Si en Todos vós sodes capitáns, Oliver Laxe elaboraba una narración orientada a poner de manifiesto, y también en cuestión, las relaciones de poder que se desarrollan en el proceso de constitución de la voz narrativa, en esta su nueva película, Mimosas, el objeto de tratamiento narrativo es muy otro, aun cuando persista la estilística empleada por el director para llevarlo a cabo.

En efecto, una vez más, Laxe apuesta por introducir su análisis del tema objeto de su interés a través de una estructuración particularmente cuidadosa de la forma narrativa adoptada por su película. En este caso, se trata evidentemente de examinar la dialéctica que entre interioridad y exterioridad se produce cuando se trata de -primero- configurar y -luego- llevar a cabo acciones humanas. Puesto que, de hecho, el pensamiento común tiende a dar por supuesto que, en este proceso, debería existir una continuidad no problemática (al menos, en principio) entre la una y la otra: se parte, pues, de la base de que las acciones externas (perceptibles) de los individuos humanos resultarían ser la consecuencia (causal y lógica) de sus estados internos (mentales, espirituales,...).

Esta teoría folk acerca de la relación mente-cuerpo (que, por lo demás, subyace a la construcción dramática -y también audiovisual-  del cine hegemónico) es puesta en cuestión en la narración de Mimosas: aquí, no tanto por razones filosóficas racionales (valga la redundancia), como las que podría aducir un filósofo de la psicología, cuanto más bien por la insatisfacción pragmática que la misma ha de producirle a quien mantenga -como Laxe parece, evidentemente, sostener- una concepción antropológica que reconozca la existencia de una "vida interior" (espiritual,...) rica y compleja, susceptible de transformaciones radicales y capaz de acceder a conocimientos y revelaciones de una calidad significativamente superior a las experiencias psíquicas ordinarias.
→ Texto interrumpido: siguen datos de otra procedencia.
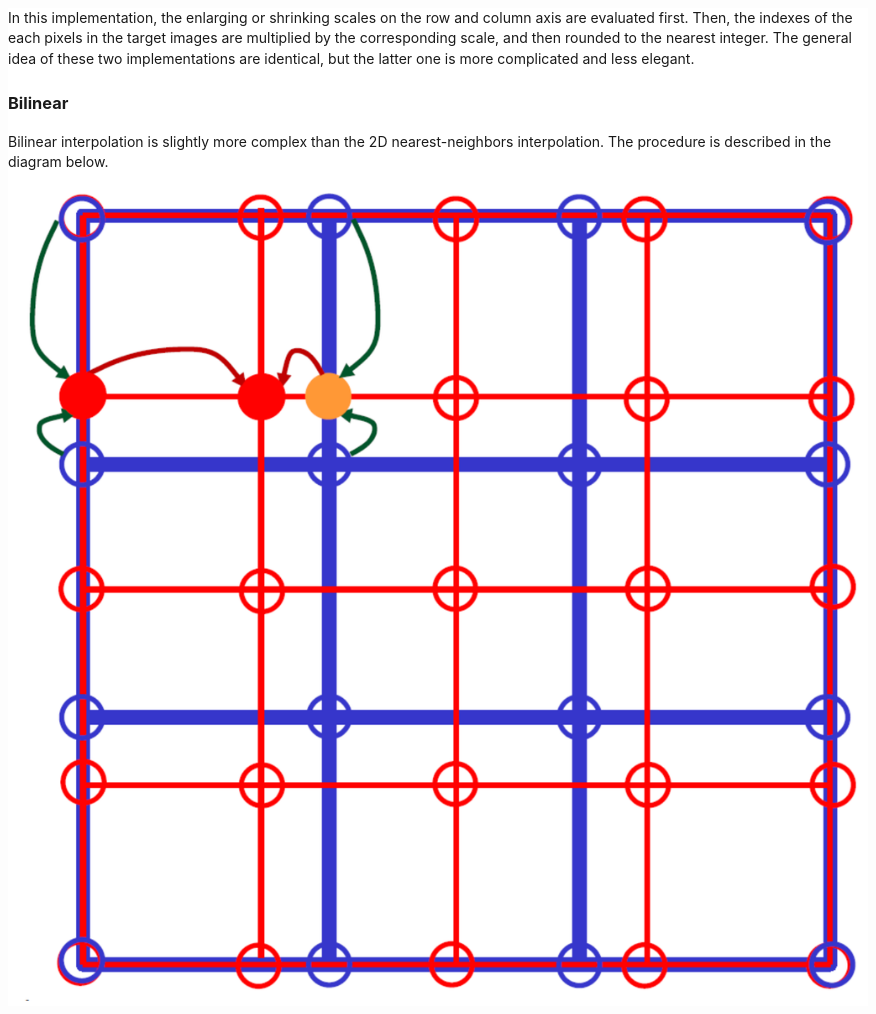 In this implementation, the enlarging or shrinking scales on the row and column axis are evaluated first. Then, the indexes of the each pixels in the target images are multiplied by the corresponding scale, and then rounded to the nearest integer. The general idea of these two implementations are identical, but the latter one is more complicated and less elegant.

### Bilinear

Bilinear interpolation is slightly more complex than the 2D nearest-neighbors interpolation. The procedure is described in the diagram below.

![Bilinear interpolation](bilinear.png)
Así, en la película, la narración transcurre al mismo tiempo por dos sendas dramáticas, diferentes, pero (aproximadamente) paralelas: de una parte, la historia de las aventuras del heterogéneo grupo de personajes que recorren el Atlas con el fin de enterrar al sheikh; de otra, la de las dudas, inquietudes, remordimientos y decisiones de varios de esos mismos personajes, que van experimentando cómo (a causa del influjo psíquico -se supone, con un origen espiritual- de las palabras y acciones de Shakib -Shakib Ben Omar-, así como del desarrollo de su propia vida interior) sus certezas cambian, sus motivaciones se ven alteradas y, en último extremo, también su carácter y su forma de comportarse.

De este modo, la narración vuelve a representar en su seno, en su propia estructura, la estructura misma de la historia narrada. Tal es, en realidad, el auténtico valor del cine de Oliver Laxe: su capacidad para traducir en estructuras narrativas idóneas (e innovadoras) sus obsesiones temáticas. De manera que ni siquiera es preciso compartir estas obsesiones (cuando menos, no toda la retórica ideológica con la que aparecen ornamentadas) para poder admirar su forma de expresarlas, y disfrutar con ello.